Copy each line below that has "pemilu".

** Data for this task follows **

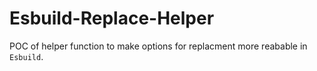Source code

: # Esbuild-Replace-Helper
POC of helper function to make options for replacment more reabable in `Esbuild`.


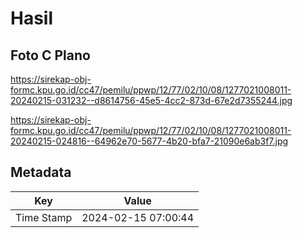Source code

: # Hasil

## Foto C Plano

https://sirekap-obj-formc.kpu.go.id/cc47/pemilu/ppwp/12/77/02/10/08/1277021008011-20240215-031232--d8614756-45e5-4cc2-873d-67e2d7355244.jpg

https://sirekap-obj-formc.kpu.go.id/cc47/pemilu/ppwp/12/77/02/10/08/1277021008011-20240215-024816--64962e70-5677-4b20-bfa7-21090e6ab3f7.jpg


## Metadata

| Key        | Value               |
| ---------- | ------------------- |
| Time Stamp | 2024-02-15 07:00:44 |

** End of Data for this task **

**Solution to this task:**
https://sirekap-obj-formc.kpu.go.id/cc47/pemilu/ppwp/12/77/02/10/08/1277021008011-20240215-031232--d8614756-45e5-4cc2-873d-67e2d7355244.jpg
https://sirekap-obj-formc.kpu.go.id/cc47/pemilu/ppwp/12/77/02/10/08/1277021008011-20240215-024816--64962e70-5677-4b20-bfa7-21090e6ab3f7.jpg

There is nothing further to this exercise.